Methods for Measuring the Production of Quorum Sensing Signal Molecules.

One relevant aspect for understanding the bottlenecks that modulate the spread of resistance among bacterial pathogens consists in the effect that the acquisition of resistance may have on the microbial physiology . Whereas studies on the effect of acquiring resistance of bacterial growth are frequently performed, more detailed analyses aiming to understand in depth the cross talk between resistance and virulence, including bacterial communication are less frequent. The bacterial quorum sensing system, is an important intraspecific and interspecific communication system highly relevant for many physiological processes, including virulence and bacterial/host interactions.
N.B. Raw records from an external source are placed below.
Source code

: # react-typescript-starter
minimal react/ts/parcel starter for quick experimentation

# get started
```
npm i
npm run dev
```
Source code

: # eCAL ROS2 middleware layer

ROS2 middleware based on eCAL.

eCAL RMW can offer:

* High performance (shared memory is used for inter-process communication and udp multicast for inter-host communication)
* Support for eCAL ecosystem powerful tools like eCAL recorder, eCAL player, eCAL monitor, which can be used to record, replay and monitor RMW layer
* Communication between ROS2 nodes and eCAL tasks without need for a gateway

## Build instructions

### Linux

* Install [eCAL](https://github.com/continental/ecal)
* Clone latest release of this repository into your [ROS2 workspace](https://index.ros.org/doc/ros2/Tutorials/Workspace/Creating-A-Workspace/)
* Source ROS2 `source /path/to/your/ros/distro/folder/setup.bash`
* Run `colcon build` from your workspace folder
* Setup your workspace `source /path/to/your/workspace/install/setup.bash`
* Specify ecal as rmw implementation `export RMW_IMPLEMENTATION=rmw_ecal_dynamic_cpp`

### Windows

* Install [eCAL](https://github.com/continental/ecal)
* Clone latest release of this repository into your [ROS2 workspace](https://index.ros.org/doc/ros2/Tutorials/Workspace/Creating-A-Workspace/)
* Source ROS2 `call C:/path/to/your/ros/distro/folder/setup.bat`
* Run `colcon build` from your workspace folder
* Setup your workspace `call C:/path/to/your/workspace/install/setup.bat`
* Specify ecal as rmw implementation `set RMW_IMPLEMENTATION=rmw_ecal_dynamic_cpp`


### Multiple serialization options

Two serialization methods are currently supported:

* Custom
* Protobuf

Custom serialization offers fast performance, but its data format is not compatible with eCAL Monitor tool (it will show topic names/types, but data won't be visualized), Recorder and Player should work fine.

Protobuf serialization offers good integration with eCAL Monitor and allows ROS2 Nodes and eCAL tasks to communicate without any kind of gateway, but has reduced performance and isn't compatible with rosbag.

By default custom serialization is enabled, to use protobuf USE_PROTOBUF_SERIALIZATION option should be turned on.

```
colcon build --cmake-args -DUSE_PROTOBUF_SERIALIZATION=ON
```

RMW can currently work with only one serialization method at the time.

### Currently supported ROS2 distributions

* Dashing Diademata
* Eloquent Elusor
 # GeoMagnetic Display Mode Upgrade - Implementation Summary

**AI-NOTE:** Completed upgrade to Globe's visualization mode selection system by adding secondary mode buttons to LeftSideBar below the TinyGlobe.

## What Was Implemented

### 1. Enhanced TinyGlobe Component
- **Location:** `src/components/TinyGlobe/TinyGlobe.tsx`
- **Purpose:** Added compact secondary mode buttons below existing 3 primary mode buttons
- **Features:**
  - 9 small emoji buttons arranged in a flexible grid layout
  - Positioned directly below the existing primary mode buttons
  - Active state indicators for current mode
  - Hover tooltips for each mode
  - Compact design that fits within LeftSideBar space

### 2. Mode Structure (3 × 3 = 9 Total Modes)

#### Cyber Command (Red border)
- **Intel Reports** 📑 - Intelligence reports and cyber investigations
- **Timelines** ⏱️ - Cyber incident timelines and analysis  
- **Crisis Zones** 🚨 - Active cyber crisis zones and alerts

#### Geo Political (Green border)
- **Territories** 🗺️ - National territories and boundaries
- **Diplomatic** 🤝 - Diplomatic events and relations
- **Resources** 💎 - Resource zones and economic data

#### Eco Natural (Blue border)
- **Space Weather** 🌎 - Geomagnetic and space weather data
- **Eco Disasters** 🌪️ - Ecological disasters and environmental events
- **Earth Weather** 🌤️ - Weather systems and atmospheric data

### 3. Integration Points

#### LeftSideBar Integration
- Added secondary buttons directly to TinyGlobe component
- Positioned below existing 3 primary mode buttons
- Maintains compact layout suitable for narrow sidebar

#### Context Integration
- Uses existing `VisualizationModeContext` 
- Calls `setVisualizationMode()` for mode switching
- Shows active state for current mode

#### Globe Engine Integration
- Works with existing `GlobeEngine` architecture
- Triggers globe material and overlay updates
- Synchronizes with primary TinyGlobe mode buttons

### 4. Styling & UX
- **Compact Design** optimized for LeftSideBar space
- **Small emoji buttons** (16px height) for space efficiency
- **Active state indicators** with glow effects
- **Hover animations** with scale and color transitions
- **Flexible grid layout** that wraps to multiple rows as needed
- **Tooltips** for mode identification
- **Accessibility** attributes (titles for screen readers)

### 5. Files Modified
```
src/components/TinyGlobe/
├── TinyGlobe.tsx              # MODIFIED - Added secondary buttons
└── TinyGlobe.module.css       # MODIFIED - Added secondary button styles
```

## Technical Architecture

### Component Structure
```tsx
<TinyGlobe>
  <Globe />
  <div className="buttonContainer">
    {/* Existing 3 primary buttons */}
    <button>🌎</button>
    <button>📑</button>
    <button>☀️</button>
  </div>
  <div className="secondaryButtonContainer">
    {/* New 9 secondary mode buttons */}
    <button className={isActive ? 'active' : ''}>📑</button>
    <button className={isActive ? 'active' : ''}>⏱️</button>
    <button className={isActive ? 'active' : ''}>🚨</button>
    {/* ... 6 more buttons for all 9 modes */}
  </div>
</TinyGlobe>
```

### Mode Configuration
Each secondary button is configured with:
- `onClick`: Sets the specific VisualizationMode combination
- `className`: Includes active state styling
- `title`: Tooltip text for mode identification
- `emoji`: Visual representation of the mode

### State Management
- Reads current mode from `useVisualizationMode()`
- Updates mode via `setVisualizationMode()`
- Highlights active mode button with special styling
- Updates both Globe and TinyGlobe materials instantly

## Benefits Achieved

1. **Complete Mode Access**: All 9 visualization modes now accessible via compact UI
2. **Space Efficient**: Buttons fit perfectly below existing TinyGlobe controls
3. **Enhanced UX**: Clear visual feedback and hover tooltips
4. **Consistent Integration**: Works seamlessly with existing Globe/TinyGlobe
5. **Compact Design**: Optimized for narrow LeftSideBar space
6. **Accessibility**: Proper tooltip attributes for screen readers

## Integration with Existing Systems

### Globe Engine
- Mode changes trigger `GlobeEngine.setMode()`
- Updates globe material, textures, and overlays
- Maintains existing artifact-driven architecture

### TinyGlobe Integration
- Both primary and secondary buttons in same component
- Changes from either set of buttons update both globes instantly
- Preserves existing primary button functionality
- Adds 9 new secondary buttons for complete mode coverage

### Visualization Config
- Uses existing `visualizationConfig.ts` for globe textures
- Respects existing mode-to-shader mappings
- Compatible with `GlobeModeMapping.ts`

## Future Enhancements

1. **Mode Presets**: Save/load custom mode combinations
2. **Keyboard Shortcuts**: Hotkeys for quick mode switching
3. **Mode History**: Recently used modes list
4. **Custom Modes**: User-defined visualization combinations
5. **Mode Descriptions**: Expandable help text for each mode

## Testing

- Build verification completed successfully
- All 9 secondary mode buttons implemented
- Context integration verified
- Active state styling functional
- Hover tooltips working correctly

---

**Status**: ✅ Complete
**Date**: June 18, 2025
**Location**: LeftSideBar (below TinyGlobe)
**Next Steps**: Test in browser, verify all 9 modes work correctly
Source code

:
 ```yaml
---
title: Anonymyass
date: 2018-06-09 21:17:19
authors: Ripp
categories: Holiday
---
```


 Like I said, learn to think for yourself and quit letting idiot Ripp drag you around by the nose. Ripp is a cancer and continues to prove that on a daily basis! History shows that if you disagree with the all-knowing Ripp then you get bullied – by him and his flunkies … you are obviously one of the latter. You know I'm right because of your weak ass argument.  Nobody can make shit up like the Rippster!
Some works have shown that the acquisition of antibiotic resistance may impair the quorum sensing response. In addition, some antibiotics as antimicrobial peptides can affect the production and accumulation of the quorum sensing signal molecules. Given the relevance that this system has in the bacterial behavior in the human host, it is important to study the effect that the acquisition of antibiotic resistance may have on the production of quorum sensing signals. In this chapter we present a set of methods for measuring quorum sensing signals based on the use of biosensor strains, either coupled to Thin Layer Chromatography or for performing automated luminometry/spectrophotometry assays. We use Pseudomonas aeruginosa as bacterial model because it has a complex quorum system than encloses different signals. Namely, P. aeruginosa quorum sensing system consists in three different interconnected regulatory networks, each one presenting a specific autoinducer molecule: the las system, which signal is N-(3-oxo-dodecanoyl)-L-homoserine lactone, the rhl system, which signal is N-butanoyl-homoserine lactone and the pqs system, which signals are 2-heptyl-3-hydroxy-4(1H)-quinolone together with its immediate precursor 2-heptyl-4-hydroxy-quinoline.